Ruth lowered the shotgun and handed Rhodes a pair of plastic cuffs.

“Help me out,” he said.

Ruth laid the shotgun down and took hold of one of Jeanne’s arms that was trapped by Rhodes’s knee. Rhodes slid back and grabbed the other arm. Jeanne thrashed and screamed, but Rhodes and Ruth got the cuffs on and drew them tight.

Rhodes stood up and looked over at Vernell, who was sitting on the grass, still rubbing under her chin and staring wide-eyed at Jeanne Arnot.

“You want to tell me what’s going on?” Ruth said. “I thought we were going to arrest Vernell.”

“Nobody was going to arrest Vernell,” Rhodes said. “Ms. Arnot was going to kill her.”

Vernell took a deep, gasping breath. Rhodes didn’t blame her.

“Why?” Ruth asked.

“Because Ms. Arnot’s the one who killed Henrietta and Terry Don Coslin. She was trying to put the blame on Vernell by claiming to be an eyewitness to Vernell’s leaving Henrietta’s room.”

“I get it,” Ruth said. “It’s hard to contradict anyone when you’ve been killed while struggling with your captor.”

“That’s right,” Rhodes said.

“But you didn’t believe her,” Ruth said.

“No. She might have been able to explain Henrietta, but she couldn’t have explained Terry Don, and she couldn’t have explained her missing whistle chain.”

“Whistle chain?”

“Vernell borrowed the whistle,” Jeanne said, talking fast from her awkward position on the ground. “She said she broke it. I don’t know what happened to it.”

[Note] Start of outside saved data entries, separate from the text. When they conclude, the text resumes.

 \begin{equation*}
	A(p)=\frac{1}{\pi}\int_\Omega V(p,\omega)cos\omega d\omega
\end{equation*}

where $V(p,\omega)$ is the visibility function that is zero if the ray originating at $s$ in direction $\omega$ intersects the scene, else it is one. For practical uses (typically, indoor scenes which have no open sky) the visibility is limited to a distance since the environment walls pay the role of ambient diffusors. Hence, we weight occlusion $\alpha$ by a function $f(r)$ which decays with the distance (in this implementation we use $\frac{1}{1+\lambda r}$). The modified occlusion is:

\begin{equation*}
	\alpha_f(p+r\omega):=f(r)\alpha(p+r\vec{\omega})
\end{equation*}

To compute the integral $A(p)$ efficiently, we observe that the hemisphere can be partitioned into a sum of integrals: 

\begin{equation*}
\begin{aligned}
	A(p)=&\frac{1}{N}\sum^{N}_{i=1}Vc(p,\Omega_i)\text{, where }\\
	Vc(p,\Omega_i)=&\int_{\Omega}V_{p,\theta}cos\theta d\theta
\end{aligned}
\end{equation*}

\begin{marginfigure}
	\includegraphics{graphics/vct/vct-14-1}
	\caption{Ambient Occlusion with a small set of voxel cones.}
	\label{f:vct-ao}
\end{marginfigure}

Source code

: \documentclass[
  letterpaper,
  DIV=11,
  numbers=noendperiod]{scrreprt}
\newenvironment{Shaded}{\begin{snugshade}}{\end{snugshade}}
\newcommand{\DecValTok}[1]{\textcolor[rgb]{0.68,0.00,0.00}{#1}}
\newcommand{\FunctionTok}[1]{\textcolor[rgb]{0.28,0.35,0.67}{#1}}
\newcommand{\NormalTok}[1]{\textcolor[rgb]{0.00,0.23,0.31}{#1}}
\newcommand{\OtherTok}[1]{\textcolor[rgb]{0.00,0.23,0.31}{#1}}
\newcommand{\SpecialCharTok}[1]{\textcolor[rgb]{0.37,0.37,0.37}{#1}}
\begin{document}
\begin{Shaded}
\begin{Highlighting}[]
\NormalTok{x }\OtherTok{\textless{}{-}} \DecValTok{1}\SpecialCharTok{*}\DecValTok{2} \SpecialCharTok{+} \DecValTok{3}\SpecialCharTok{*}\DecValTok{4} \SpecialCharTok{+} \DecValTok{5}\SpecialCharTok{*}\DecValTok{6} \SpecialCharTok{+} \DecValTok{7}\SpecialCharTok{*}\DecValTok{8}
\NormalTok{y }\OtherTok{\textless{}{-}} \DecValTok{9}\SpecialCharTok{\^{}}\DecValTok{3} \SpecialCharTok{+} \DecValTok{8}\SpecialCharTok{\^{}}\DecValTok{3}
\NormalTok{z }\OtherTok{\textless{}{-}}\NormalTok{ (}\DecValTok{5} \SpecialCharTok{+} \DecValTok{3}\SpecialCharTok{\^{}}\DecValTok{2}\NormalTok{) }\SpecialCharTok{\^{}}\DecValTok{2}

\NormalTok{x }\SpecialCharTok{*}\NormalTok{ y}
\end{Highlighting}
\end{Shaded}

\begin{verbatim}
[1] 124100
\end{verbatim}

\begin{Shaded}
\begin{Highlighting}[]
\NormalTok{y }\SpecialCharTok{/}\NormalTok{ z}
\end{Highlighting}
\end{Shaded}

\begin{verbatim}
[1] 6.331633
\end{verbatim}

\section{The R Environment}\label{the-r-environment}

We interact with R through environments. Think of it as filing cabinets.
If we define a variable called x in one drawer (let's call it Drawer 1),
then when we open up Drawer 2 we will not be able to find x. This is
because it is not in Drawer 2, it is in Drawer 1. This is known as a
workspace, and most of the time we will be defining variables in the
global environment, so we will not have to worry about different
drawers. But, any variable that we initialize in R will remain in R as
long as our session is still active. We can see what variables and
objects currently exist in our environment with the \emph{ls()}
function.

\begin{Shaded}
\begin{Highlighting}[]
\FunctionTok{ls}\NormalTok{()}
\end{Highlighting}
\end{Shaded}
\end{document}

“Nice try,” Rhodes said. “But I don’t believe you.”

“A jury will believe me.”

She sounded so convinced that Rhodes almost believed her himself.

“Believe you about what?” Ruth asked. “About the chain?”

“It’s a long story,” Rhodes said.

 

 

Jeanne Arnot changed her story later, after she had been a guest of Blacklin County for about ten hours in one of the few jail cells reserved for female prisoners. In Jeanne’s new account, Terry Don was the one who had killed Henrietta. Jeanne claimed that she had no idea what they were arguing about but that she had opened the door just as Terry Don pushed Henrietta into the dresser. She said that she knew it was wrong to protect Terry Don, but he had cried and begged her.